# EXERCISE DESCRIPTION
In the records below, begin at the line containing "- This reduces" and end at the line containing "- By using a"; quote every line in that span exactly, including both boundary lines, and no others.

________________________________________

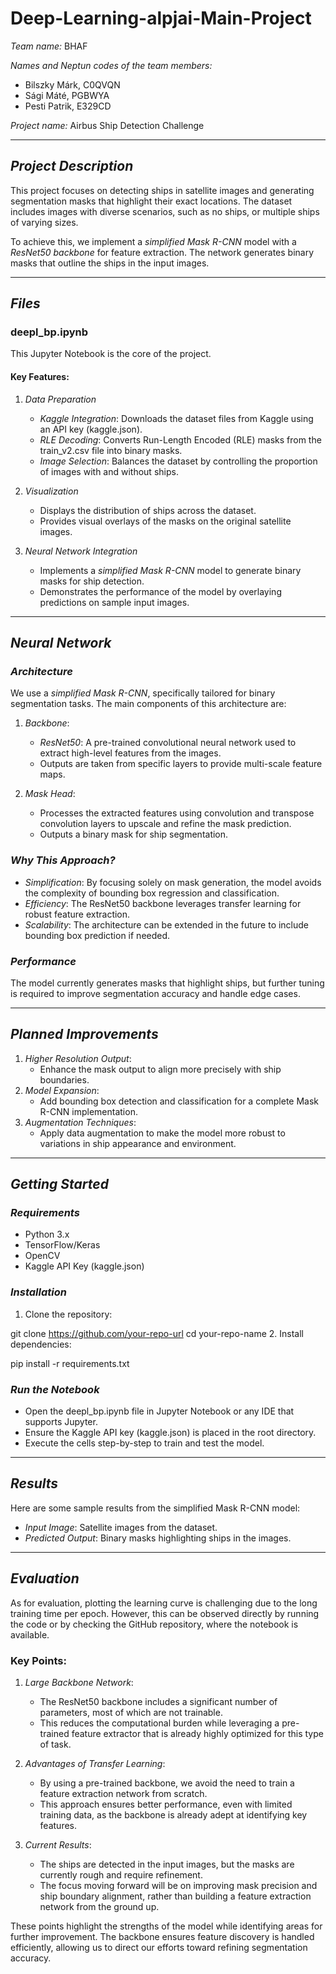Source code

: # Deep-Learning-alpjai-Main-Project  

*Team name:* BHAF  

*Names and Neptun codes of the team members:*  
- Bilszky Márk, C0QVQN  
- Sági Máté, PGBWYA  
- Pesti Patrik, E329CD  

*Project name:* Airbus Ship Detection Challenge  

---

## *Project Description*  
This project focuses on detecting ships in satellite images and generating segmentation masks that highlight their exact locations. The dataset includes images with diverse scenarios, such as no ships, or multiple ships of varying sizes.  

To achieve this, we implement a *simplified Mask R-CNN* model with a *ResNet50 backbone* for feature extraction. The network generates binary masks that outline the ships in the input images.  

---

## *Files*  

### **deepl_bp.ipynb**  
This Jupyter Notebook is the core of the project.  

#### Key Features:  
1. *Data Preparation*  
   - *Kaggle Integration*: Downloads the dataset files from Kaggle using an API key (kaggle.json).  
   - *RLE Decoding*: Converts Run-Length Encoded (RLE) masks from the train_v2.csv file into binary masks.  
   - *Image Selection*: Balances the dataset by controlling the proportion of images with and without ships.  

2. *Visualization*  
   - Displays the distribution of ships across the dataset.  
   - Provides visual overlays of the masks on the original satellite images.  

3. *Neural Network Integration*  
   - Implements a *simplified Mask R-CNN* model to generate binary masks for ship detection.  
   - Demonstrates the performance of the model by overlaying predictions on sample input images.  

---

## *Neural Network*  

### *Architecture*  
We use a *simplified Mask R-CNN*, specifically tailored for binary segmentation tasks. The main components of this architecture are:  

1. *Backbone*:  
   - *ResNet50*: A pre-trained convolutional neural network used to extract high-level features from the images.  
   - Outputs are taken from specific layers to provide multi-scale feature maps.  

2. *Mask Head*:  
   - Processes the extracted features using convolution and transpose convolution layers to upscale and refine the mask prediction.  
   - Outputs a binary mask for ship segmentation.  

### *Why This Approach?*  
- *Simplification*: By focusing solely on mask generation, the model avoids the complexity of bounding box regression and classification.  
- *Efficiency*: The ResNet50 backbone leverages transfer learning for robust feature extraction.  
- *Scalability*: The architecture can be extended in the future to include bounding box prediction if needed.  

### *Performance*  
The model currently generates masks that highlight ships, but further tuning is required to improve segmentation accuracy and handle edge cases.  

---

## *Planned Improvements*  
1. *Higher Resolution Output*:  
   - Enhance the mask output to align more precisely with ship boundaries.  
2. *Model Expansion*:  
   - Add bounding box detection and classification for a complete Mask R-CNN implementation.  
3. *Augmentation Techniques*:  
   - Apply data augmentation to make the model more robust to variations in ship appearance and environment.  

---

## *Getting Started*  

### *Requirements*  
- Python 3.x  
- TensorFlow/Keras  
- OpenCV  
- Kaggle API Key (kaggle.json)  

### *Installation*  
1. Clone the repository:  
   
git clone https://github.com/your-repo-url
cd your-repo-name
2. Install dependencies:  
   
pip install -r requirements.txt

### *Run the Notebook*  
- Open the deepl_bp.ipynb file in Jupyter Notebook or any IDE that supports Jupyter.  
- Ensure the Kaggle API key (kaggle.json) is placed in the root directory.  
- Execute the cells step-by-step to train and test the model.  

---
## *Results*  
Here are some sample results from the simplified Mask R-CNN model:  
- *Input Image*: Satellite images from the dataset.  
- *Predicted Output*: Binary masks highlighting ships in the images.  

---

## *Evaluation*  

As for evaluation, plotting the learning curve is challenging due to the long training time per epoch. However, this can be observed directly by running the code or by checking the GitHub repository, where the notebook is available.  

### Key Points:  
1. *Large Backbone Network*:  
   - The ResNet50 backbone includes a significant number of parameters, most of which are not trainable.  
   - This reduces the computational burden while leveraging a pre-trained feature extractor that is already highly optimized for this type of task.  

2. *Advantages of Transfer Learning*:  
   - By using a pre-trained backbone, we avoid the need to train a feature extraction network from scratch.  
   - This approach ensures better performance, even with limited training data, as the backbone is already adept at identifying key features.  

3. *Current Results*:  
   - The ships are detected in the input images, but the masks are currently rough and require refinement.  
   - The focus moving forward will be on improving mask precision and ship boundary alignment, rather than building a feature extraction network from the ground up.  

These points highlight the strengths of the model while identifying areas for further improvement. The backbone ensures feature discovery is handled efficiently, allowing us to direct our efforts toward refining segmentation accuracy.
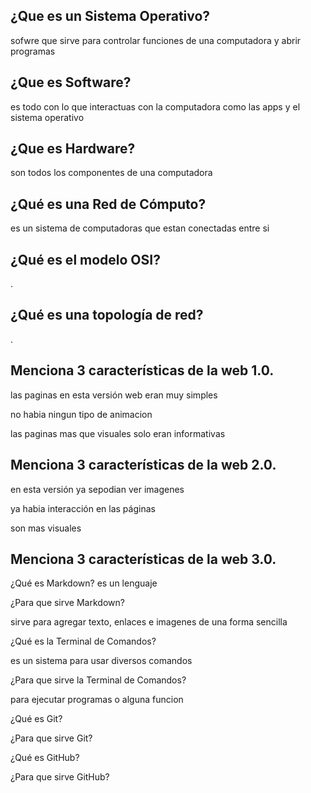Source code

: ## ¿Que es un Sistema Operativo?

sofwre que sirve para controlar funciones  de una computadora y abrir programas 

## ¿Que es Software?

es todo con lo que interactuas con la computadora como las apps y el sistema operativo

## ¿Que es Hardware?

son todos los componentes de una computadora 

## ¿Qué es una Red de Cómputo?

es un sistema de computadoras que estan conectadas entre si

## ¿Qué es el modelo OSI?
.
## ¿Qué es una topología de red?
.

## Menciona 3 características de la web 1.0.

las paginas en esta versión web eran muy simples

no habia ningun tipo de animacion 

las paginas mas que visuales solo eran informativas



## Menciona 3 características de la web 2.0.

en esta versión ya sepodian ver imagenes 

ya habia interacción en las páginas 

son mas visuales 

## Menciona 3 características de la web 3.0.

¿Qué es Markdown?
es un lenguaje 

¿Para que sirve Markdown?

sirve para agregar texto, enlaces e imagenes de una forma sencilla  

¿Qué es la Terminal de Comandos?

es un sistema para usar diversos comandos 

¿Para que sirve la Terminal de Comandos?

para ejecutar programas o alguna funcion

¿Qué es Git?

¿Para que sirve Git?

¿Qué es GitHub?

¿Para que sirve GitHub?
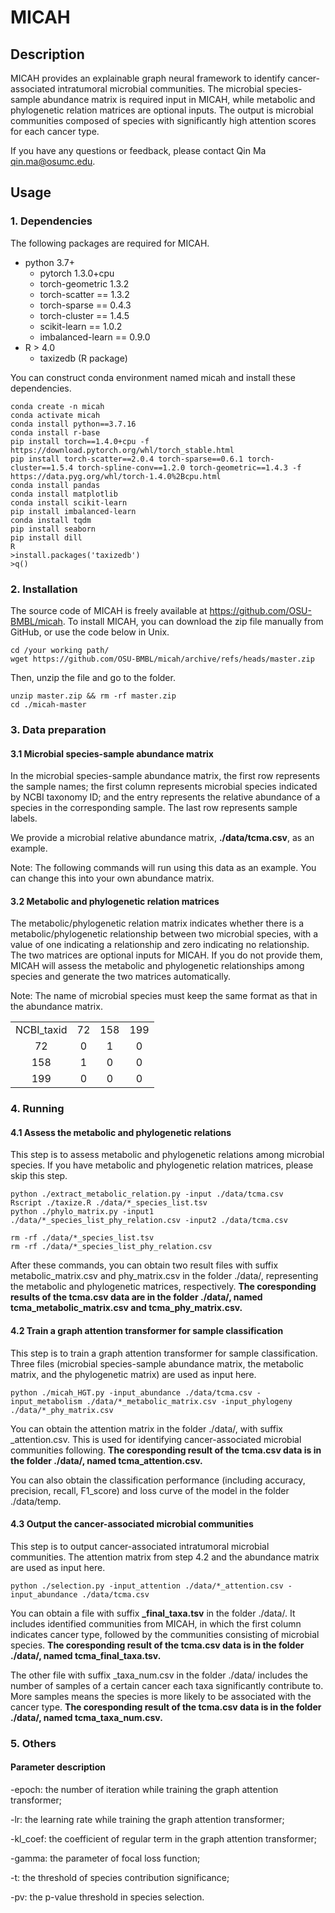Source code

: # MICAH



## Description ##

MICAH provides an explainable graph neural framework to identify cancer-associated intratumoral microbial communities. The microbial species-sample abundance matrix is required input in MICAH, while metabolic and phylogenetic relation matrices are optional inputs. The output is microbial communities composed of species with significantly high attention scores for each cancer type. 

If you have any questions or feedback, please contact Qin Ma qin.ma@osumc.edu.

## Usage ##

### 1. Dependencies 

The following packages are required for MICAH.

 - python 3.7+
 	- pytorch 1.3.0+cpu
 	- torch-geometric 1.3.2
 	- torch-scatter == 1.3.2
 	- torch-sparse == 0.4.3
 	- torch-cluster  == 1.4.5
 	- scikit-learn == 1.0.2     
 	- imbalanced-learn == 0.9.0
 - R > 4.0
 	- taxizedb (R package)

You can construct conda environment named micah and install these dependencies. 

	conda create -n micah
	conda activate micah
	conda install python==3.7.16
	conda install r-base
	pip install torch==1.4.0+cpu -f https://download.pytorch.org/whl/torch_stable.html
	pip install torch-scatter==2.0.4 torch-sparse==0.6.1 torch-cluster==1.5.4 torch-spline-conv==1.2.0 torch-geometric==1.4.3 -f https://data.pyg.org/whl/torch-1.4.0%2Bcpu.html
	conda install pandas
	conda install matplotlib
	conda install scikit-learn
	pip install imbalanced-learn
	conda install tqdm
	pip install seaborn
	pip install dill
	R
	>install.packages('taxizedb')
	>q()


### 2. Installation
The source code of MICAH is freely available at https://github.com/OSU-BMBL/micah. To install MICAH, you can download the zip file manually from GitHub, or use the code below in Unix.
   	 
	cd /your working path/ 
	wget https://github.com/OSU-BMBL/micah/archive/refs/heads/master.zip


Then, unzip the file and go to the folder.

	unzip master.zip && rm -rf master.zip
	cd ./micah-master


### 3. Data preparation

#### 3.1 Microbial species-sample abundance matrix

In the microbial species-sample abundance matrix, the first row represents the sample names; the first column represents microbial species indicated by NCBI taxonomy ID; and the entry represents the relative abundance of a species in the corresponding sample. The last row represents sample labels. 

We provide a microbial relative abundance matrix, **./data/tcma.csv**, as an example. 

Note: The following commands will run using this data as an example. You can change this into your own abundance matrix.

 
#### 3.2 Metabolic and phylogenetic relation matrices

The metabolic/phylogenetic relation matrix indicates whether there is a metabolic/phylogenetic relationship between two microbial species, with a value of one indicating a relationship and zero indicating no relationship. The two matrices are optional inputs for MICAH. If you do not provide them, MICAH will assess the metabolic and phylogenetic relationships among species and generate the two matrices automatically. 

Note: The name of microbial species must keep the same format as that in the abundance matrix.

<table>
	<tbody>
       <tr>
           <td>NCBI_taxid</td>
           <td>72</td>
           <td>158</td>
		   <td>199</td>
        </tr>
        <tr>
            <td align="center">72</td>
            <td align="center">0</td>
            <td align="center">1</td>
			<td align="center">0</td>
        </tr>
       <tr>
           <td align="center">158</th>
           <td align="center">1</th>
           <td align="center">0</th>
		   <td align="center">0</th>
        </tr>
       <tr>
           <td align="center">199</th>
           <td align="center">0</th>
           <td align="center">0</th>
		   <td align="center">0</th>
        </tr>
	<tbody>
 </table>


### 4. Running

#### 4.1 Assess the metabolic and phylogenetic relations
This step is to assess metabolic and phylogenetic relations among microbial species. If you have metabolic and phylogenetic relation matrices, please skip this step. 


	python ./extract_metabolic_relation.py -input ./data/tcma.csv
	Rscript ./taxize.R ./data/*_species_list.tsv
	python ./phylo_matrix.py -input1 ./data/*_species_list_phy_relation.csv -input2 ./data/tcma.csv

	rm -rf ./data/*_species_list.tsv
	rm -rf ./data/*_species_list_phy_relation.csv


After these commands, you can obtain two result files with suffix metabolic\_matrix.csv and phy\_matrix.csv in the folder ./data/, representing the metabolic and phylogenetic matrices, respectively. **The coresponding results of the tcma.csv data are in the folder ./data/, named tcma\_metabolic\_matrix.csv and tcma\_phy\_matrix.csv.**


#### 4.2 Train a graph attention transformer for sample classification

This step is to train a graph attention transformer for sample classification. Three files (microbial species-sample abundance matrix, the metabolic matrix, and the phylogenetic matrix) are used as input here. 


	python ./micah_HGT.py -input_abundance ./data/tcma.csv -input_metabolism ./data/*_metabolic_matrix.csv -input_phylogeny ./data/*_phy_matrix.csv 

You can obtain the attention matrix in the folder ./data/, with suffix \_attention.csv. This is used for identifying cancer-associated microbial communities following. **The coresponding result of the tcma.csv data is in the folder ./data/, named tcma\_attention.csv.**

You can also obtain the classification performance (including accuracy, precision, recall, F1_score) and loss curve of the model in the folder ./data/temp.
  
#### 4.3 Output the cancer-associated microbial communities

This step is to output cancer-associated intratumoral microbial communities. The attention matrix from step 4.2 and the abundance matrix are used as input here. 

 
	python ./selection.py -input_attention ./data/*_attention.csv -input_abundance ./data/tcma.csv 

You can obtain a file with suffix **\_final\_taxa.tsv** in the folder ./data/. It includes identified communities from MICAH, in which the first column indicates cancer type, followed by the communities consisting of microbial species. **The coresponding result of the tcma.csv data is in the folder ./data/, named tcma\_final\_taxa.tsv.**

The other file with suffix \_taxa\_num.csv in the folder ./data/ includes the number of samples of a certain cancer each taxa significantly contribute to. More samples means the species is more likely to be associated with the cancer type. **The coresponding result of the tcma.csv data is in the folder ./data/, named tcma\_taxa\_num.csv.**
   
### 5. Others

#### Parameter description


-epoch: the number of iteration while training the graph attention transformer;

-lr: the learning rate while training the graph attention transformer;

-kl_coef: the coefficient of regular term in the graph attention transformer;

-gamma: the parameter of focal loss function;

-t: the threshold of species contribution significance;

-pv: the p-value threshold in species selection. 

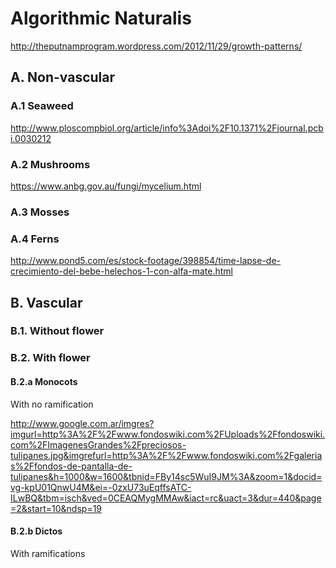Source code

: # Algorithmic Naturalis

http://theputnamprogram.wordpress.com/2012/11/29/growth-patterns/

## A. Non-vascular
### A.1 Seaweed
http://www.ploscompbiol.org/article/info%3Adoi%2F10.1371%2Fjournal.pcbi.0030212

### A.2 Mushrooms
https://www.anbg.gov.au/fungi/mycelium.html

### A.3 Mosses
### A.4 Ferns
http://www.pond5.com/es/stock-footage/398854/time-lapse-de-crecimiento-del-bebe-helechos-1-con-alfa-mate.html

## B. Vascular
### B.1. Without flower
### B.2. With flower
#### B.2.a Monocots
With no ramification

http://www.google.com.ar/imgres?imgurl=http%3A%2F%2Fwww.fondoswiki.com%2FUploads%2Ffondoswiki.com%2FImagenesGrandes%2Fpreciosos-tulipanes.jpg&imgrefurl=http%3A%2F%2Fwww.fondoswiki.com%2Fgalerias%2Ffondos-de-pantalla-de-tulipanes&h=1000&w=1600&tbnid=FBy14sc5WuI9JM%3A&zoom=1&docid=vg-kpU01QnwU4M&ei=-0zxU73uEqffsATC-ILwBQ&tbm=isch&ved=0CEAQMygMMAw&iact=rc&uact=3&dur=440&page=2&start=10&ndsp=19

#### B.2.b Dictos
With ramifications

________________________________________

# RESULT FOR THIS TASK
   - This reduces the computational burden while leveraging a pre-trained feature extractor that is already highly optimized for this type of task.  

2. *Advantages of Transfer Learning*:  
   - By using a pre-trained backbone, we avoid the need to train a feature extraction network from scratch.  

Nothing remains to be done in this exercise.